The classification reports for each model are detailed below:
precision recall f1-score support
0 0.94 0.98 0.96 85149
1 0.98 0.94 0.96 85440
accuracy 0.96 170589
macro avg 0.96 0.96 0.96 170589
weighted avg 0.96 0.96 0.96 170589
precision recall f1-score support
0 1.00 1.00 1.00 85149
1 1.00 1.00 1.00 85440
accuracy 1.00 170589
macro avg 1.00 1.00 1.00 170589
weighted avg 1.00 1.00 1.00 170589
precision recall f1-score support
0 1.00 1.00 1.00 85149
1 1.00 1.00 1.00 85440
accuracy 1.00 170589
macro avg 1.00 1.00 1.00 170589
weighted avg 1.00 1.00 1.00 170589
The confusion matrices for each model are shown below:
| Predicted Non-Fraud | Predicted Fraud | |
|---|---|---|
| Actual Non-Fraud | 83595 | 1554 |
| Actual Fraud | 5304 | 80136 |
| Predicted Non-Fraud | Predicted Fraud | |
|---|---|---|
| Actual Non-Fraud | 84881 | 268 |
| Actual Fraud | 85 | 85355 |
| Predicted Non-Fraud | Predicted Fraud | |
|---|---|---|
| Actual Non-Fraud | 85133 | 16 |
| Actual Fraud | 0 | 85440 |
The following table summarizes the performance of each model using key metrics: accuracy, precision, recall, and F1-score.
| Model | Accuracy | Precision | Recall | F1-score |
|---|---|---|---|---|
| Logistic Regression | 0.9598 | 0.9810 | 0.9379 | 0.9590 |
| Decision Tree | 0.9979 | 0.9969 | 0.9990 | 0.9979 |
| Random Forest | 0.9999 | 0.9998 | 1.0000 | 0.9999 |
- Accuracy: The proportion of total correct predictions (both fraud and non-fraud).
- Precision: The proportion of true positive predictions out of all positive predictions made by the model.
- Recall: The proportion of true positive predictions out of all actual positive instances.

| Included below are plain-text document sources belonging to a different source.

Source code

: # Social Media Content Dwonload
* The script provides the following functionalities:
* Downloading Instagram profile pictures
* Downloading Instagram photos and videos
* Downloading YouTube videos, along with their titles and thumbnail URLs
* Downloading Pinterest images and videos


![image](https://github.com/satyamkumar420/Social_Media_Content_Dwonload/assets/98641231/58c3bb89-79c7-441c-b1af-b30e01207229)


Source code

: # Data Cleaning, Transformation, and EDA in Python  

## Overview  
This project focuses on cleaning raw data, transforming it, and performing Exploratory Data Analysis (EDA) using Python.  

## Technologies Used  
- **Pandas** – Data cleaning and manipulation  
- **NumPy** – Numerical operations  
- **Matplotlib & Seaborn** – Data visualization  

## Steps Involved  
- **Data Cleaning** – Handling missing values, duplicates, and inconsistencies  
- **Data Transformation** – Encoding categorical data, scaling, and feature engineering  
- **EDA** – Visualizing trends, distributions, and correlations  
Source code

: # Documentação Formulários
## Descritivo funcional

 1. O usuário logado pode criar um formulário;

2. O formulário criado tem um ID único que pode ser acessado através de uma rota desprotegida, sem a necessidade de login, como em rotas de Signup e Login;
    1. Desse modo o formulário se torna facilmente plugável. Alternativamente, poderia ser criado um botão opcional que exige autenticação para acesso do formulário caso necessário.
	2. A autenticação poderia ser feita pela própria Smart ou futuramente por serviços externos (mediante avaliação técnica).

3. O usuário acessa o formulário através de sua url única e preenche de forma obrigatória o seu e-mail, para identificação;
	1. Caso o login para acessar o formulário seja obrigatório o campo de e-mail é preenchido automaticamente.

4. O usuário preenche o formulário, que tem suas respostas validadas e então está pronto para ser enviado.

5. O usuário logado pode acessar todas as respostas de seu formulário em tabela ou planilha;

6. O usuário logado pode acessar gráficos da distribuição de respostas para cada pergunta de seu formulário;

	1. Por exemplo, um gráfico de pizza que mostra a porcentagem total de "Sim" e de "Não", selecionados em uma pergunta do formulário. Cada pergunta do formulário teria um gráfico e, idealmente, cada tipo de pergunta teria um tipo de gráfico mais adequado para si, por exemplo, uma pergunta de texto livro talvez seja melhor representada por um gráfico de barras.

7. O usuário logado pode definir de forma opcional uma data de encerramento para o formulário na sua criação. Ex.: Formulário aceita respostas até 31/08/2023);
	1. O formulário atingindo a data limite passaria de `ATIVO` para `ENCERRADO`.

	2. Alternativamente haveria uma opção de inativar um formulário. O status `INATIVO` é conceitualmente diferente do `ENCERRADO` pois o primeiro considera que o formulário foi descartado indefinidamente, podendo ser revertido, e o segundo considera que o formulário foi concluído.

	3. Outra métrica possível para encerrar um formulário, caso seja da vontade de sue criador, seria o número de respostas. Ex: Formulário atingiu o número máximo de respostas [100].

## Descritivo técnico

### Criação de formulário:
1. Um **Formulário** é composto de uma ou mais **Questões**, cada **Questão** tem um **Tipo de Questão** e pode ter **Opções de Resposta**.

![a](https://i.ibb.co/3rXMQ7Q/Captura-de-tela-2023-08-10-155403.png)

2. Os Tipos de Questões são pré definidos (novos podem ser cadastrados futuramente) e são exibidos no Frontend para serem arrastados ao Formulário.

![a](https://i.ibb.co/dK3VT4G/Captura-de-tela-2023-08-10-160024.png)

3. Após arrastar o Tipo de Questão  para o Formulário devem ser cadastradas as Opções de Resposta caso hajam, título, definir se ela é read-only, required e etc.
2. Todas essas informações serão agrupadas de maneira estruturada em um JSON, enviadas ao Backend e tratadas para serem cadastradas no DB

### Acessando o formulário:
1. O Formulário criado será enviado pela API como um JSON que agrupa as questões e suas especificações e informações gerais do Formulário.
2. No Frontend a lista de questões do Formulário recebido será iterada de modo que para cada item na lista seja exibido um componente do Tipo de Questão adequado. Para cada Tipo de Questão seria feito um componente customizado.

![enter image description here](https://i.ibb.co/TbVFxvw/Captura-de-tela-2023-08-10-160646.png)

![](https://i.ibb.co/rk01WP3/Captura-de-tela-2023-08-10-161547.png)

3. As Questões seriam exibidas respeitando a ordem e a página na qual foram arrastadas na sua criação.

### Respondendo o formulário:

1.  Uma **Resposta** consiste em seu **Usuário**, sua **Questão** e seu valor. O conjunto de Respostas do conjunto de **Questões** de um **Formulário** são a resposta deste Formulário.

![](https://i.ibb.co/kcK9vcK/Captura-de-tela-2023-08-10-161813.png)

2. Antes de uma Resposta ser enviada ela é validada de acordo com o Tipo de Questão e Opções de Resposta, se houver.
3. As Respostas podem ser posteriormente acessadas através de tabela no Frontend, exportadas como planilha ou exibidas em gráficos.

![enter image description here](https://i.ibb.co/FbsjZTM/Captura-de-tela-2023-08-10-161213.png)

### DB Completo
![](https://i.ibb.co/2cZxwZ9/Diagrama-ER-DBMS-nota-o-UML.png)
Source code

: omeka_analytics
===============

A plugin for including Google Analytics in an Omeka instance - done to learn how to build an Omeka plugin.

- F1-score: The harmonic mean of precision and recall, providing a single metric to evaluate model performance
After evaluating the performance of Logistic Regression, Decision Tree, and Random Forest models, the Random Forest algorithm has emerged as the most effective for detecting fraudulent credit card transactions in this dataset. The Random Forest model demonstrated exceptional performance, achieving an accuracy of 99.99%, precision of 99.98%, recall of 100.00%, and an F1-score of 99.99%. These results indicate that Random Forest not only accurately classifies transactions but also effectively identifies fraudulent activities with minimal false positives.
In contrast, while both the Decision Tree and Logistic Regression models also performed well, they did not reach the same level of accuracy and precision as the Random Forest model. The Decision Tree model achieved an accuracy of 99.79% and the Logistic Regression model achieved 95.98%. The superior performance of Random Forest in this context highlights its robustness and capability to handle class imbalance effectively, making it the optimal choice for this credit card fraud detection system.
This project is licensed under the MIT License - see the LICENSE file for details.